Wenn man nicht genau hinsieht, könnte man das Bild auch für ein Poster zu einem 50er-Jahre-Film halten. Aber dann erkennt man die Details. Die Frau, die entfernt aussieht wie Blake Lively, spannt eine Steinschleuder (?). Die Munition: ein Smartpone (??). Das Ziel: ein Mann, der Justin Baldoni ähnelt, jener Regisseur, den Blake Lively im Dezember 2024 wegen sexuellen Missbrauchs und einer Schmierenkampagne verklagte. Justin Baldoni antwortete mit einer Gegenklage.
Das Bild fungierte als Cover einer neuen Ausgabe des "Hollywood Reporter". Der "Hollywood Reporter" ist eins der zwei großen Branchenblätter in Hollywood, das andere heißt "Variety". Diese Tradepapers berichten seriös und extrem gut informiert über die Bewegungen in der nordamerikanischen Filmindustrie. Sie werden gelesen von Entertainment-Journalist:innen, Produzent:innen, Regisseur:innen und Schauspielenden gleichermaßen.
Das Cover bebilderte eine typische "Hollywood Reporter"-Geschichte. Das Magazin versprach "exklusive" Hintergründe zu dem Streit, der aktuell ganz Los Angeles beschäftigt. Die dramatische Zeile: "Blake vs. Baldoni: An exklusive Look behind the Battle Lines of Hollywood's Uncivil War". Leicht schräg übersetzt: "Ein exklusiver Blick hinter die Kampflinien von Hollywoods Unzivilkrieg".
Dieses "Hollywood Reporter"-Cover wird nun zum Symbol einer medialen Berichterstattung über den Fall "Lively/Baldoni", die längst außer Kontrolle geraten ist.
Nahezu täglich stecken die fürstlich entlohnten Anwaltsteams von Justin Baldoni und Blake Lively neues, vermeintlich die Gegenseite belastendes Material an die Presse durch. Jede Partei will das öffentliche Momentum auf ihre Seite ziehen. US-Boulevard-Medien wie "TMZ", "People" und "Page Six" spielen dieses Spiel mit – oft ohne kritische Einordnung.
Selbst seriöse Medien sind erfasst von dieser Skandallust, sie äußert sich nur in einer anderen (Bild-)Sprache, wie dieses "Hollywood Reporter"-Cover eindrucksvoll zeigt:
Das vermutlich KI-generierte Bild zieht den Konflikt im Zusammenspiel mit der Textebene wie einen Boxkampf auf. Beobachtung ohne Wertung: Der Mann, Justin Baldoni, steht mit dem Rücken zur Frau, Blake Lively, die ihn mit einer Waffe hinterrücks attackiert.
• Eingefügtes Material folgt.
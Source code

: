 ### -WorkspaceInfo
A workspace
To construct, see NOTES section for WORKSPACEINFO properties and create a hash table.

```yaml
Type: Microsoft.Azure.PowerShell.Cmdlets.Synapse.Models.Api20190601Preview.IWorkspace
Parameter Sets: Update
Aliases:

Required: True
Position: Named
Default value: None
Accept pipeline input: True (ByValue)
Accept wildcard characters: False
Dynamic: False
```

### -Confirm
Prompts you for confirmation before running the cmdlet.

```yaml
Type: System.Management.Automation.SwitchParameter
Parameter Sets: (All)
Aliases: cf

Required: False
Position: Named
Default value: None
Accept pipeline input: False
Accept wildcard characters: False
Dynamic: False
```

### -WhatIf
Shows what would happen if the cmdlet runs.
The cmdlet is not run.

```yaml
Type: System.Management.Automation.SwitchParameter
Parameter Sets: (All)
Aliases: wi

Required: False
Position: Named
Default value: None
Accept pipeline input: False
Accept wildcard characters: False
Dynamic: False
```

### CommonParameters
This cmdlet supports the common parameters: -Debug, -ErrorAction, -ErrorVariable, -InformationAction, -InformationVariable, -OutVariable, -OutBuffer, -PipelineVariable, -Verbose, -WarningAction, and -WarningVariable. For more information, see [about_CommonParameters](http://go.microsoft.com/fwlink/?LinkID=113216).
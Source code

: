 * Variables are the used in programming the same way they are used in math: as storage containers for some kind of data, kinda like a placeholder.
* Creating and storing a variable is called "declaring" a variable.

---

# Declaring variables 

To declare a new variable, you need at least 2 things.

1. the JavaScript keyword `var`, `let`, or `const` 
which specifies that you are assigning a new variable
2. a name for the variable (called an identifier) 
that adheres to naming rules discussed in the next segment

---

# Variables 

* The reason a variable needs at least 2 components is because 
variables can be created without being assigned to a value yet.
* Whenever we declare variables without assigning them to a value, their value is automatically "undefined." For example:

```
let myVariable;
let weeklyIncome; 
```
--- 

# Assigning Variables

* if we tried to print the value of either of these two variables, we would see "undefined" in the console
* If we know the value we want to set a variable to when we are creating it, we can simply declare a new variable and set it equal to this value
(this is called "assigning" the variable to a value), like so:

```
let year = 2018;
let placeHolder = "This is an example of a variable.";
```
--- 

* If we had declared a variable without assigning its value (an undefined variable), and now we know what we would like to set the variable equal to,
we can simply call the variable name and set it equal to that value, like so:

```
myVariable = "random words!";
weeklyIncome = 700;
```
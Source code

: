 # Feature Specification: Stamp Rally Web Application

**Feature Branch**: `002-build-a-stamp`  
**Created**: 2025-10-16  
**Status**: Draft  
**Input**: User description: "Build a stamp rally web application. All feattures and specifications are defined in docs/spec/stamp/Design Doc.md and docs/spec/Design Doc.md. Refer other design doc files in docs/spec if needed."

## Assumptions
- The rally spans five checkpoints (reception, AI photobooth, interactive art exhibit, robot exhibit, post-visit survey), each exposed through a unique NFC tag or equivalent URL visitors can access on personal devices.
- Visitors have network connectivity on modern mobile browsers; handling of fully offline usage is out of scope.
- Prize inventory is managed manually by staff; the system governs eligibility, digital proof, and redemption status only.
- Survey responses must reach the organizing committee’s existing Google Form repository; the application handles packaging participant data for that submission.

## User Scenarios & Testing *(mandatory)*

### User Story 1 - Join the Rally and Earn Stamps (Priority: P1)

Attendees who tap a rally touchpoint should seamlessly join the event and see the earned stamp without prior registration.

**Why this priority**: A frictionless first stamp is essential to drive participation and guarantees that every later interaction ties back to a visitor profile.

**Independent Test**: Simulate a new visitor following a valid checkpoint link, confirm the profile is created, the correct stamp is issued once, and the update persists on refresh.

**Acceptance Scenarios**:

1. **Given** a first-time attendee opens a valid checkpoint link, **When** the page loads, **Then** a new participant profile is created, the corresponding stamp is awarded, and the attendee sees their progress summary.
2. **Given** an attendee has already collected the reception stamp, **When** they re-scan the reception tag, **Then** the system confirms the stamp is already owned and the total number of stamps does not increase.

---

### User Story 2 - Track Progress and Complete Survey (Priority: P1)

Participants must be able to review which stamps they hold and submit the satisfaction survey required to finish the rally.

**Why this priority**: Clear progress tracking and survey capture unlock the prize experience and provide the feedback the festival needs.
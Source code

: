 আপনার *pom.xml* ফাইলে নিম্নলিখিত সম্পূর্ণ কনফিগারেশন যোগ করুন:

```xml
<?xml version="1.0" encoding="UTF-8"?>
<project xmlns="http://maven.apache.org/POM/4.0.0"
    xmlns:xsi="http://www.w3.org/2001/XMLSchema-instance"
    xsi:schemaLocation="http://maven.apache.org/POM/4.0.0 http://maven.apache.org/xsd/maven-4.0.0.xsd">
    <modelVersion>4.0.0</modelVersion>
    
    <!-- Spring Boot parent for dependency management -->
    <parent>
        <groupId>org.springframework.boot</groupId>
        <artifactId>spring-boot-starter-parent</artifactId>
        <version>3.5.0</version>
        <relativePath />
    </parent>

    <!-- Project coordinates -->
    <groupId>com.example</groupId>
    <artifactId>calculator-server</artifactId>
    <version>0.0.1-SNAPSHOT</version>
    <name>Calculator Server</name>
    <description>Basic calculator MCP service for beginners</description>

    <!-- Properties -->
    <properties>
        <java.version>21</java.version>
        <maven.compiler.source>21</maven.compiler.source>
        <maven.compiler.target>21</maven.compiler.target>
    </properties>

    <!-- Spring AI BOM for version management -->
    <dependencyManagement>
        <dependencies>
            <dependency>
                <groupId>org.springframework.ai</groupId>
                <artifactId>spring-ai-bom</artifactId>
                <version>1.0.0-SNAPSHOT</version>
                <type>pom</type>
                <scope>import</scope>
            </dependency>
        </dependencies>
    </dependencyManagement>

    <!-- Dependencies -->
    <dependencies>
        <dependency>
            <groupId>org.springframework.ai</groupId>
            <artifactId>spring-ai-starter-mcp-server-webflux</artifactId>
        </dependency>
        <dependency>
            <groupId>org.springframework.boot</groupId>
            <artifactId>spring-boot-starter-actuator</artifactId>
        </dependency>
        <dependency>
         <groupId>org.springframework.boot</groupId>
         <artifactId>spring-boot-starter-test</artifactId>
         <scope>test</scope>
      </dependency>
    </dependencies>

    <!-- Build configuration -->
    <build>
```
Das Bild suggeriert also eine Überfalldynamik durch eine Frau, die einen Mann der sexuellen Belästigung beschuldigt.
Daran störte sich auch Blake Lively selbst, die über eine Sprecherin ein Statement in der britischen "Daily Mail" veröffentlichte: "Der 'Hollywood Reporter' sollte sich schämen", heißt es. Die Darstellung in dem Bild sei "extrem beleidigend". Das Cover würde "jedes sexistische Klischee über Frauen aufgreifen", die sich über Belästigung am Arbeitsplatz beklagen. Blake Lively werde als Angreiferin dargestellt. Es werde suggeriert, dass sie die "Vergeltungsmaßnahmen, die auf sie zukommen" verdiene.
Die öffentliche Meinung wendet sich gerade gegen Blake Lively, sofern sich das in der Flut von Beiträgen und Enthüllungen noch nüchtern beurteilen lässt. Übrigens hatte ebenjene "Daily Mail", in der Blake Livelys Kritik erschien, am Wochenende in einem Artikel die suggestive Frage gestellt, wer denn überhaupt noch auf der Seite von Blake Lively stehen würde.